Dan co-founded The Manufacturing of Humidifiers; founded Daniel Popsicle to play his own compositions (including the epic series, Music of El Cerrito); and co-founded and MC’d the legendary Beanbender’s Creative Music Series (1995-99; the first band to play was OPEYE). For an extensive list of recordings of Dan’s compositions, see: http://www.plonsey.com/plonsey/plonsey_records.html.
For me, as someone integrating Indian music with a modernist toolkit, it’s especially fascinating that Dan credits his study of how Bollywood films interweave vocal line and instrumental commentary, so differently to Western music, with making his music effervesce with bent lines, unexpected breaks, and weird fun.
One of Dan’s most charming and/or alarming recent projects was Student Work, presented in a series of concerts at the East Bay’s Starry Plough. By day a teacher of calculus and geometry at Berkeley High, Dan set to music the found poetry of responses to his beginning-of-the-year assignment, asking students to write about their experiences with math. The poignant, funny, and/or surreal replies let to the creation of complementary music pieces around the text, triggered by the emotions, the speech rhythms, or even the sonified geometries of the responses.
Dan says: “Whatever venue Bonnie Hughes has — past, present, future — is my favorite venue for playing and listening to music” — so what could be better than to hear him play at Bonnie’s own Berkeley Arts Festival?
Set 2: Tom Duff & his Wire Machine: Lucier, Golomb, Gray (9:10pm)
In another rare appearance, Bay Area master Tom Duff will install and perform/operate his Wire Machine, which takes Alvin Lucier’s seminal composition/installation Music on a Long Thin Wire and runs with it.

Alvin Lucier behind the horseshoe magnet used to induce vibrations to the wire (photo: Lon Holmberg, design: Patrick Vitacco, from LP Cover of Alvin Lucier's Music on a Long Thin Wire, Lovely Music)
Almost 40 years ago, new music explorer Alvin Lucier designed and assembled an embodied musical process from a long wire, clamps, tables, speakers, an amp, an oscillator, microphones, and a powerful magnet.

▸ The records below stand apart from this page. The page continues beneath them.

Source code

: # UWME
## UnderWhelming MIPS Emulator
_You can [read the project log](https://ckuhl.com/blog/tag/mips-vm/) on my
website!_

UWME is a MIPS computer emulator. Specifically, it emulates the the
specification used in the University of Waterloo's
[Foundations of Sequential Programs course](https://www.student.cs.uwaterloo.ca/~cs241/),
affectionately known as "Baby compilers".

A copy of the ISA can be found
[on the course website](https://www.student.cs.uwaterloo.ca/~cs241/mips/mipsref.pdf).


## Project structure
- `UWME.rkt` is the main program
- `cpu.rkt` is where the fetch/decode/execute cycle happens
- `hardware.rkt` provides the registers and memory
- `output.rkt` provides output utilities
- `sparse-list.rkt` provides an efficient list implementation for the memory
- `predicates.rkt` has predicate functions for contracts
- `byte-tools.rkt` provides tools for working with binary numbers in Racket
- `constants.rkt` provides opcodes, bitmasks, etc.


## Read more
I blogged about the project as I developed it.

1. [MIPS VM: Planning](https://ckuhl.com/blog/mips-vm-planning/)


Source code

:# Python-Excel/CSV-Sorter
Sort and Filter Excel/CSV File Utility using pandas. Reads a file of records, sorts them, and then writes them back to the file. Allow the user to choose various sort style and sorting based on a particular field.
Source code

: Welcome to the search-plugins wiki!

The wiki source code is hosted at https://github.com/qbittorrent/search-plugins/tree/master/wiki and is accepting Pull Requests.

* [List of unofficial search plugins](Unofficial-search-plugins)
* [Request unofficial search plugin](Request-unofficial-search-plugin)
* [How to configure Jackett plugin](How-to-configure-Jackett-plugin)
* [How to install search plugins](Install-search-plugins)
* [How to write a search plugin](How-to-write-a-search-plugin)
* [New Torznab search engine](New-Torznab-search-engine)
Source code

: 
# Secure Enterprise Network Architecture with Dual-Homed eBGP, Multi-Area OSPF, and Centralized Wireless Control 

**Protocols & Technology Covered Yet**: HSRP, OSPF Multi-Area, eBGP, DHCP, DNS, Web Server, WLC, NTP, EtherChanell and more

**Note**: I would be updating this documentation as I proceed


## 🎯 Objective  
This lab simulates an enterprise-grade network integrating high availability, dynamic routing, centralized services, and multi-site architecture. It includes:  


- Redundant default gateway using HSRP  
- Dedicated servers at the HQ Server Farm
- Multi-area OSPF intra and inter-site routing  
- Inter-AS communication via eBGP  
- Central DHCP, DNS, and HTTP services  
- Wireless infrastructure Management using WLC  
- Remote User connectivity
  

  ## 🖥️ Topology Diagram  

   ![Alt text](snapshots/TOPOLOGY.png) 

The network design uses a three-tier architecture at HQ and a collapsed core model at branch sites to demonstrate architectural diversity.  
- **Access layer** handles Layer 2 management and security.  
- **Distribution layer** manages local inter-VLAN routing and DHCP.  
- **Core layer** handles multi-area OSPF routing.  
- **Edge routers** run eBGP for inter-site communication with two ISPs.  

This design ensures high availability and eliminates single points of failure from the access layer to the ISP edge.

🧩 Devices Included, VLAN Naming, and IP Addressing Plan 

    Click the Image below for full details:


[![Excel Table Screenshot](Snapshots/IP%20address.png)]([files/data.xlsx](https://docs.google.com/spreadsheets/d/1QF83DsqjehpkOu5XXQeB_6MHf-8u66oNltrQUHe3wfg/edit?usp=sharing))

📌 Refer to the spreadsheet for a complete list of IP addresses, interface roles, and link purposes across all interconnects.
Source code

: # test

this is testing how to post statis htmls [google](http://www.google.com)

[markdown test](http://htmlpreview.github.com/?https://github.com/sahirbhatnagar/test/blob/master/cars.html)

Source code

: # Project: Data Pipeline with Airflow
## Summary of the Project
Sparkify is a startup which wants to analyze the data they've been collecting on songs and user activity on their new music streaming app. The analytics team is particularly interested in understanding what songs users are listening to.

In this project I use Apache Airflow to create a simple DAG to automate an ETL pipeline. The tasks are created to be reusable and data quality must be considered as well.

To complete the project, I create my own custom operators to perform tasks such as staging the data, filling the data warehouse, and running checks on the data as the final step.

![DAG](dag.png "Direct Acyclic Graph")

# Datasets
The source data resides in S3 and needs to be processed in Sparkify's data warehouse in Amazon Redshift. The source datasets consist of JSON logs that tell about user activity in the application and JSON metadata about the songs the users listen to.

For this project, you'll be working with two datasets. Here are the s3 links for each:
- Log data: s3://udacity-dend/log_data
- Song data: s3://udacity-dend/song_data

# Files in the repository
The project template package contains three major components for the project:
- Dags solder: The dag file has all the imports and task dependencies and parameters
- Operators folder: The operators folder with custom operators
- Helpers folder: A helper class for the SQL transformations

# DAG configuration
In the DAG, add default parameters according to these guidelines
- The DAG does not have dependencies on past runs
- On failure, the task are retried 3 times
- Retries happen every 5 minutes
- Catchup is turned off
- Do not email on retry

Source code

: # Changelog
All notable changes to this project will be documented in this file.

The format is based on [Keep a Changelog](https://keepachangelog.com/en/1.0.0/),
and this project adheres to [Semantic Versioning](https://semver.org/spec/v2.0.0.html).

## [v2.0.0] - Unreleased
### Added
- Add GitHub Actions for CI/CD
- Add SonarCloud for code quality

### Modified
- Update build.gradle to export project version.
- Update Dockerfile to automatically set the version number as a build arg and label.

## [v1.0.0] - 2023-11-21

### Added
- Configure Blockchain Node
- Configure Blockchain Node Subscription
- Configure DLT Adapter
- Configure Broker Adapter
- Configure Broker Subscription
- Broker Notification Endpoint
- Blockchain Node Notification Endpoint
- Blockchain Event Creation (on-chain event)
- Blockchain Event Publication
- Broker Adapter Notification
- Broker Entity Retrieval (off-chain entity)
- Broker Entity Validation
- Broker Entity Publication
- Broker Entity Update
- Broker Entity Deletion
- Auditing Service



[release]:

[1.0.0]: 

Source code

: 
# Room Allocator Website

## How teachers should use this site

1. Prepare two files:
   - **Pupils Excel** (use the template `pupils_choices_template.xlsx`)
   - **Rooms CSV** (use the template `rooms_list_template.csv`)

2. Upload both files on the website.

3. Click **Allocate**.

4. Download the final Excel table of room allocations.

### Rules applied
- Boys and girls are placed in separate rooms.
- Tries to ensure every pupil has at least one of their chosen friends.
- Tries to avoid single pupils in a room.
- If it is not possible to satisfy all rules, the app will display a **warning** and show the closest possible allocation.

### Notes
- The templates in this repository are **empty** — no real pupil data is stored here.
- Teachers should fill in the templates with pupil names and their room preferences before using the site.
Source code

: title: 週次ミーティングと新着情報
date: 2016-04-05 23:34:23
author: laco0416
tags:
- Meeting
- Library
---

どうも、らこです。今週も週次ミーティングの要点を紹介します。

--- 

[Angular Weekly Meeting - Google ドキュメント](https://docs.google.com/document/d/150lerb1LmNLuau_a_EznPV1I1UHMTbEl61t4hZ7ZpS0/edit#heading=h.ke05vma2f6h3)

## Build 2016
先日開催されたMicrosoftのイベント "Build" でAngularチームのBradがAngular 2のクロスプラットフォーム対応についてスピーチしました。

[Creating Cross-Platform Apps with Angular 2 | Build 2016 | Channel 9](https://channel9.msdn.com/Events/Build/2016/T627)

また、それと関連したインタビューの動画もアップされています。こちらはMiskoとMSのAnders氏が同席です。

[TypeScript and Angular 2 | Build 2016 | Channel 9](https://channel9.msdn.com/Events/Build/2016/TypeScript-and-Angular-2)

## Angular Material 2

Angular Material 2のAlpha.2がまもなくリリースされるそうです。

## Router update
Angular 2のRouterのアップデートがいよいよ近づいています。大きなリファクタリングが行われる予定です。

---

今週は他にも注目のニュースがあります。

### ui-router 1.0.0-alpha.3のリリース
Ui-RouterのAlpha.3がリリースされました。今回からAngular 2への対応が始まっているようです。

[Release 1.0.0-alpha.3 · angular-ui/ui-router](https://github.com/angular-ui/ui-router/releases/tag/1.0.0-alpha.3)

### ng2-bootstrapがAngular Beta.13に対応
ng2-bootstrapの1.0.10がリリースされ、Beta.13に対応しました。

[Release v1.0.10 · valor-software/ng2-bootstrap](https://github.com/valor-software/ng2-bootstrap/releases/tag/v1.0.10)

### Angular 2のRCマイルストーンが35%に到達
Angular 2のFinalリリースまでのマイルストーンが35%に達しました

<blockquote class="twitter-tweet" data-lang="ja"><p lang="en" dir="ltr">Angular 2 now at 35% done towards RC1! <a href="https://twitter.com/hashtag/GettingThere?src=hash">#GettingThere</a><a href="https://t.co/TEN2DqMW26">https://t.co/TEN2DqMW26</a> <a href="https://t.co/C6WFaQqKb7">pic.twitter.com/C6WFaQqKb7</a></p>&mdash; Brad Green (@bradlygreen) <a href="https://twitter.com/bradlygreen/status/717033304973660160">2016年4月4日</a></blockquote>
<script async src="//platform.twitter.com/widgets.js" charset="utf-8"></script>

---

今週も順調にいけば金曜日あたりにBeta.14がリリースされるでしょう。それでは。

Tom Duff performs on the Wire Machine @ Battery Townsley, Marin Headlands, as part of the Soundwave (5) festival, 05 Aug 2012
Impresario, master of digital graphics & electronic sound art, and creator of Duff’s Device, Tom Duff has re-imagined, re-realized, and radicalized this original scenario on various occasions, e.g. the notorious 5-day performance on sfSoundRadio in 2011 and the site-specific realization for the Soundwave (5) festival at Battery Townsley in the Marin Headlands in 2012.
Tom will use his expanded version of Lucier’s kit to perform his piece Lucier, Golomb, Gray, exploring the effects of useful information encoding schemes on a vibrating electromechanical system and its listeners. (Those who are familiar with these encoding schemes will enjoy the dry wit of the score).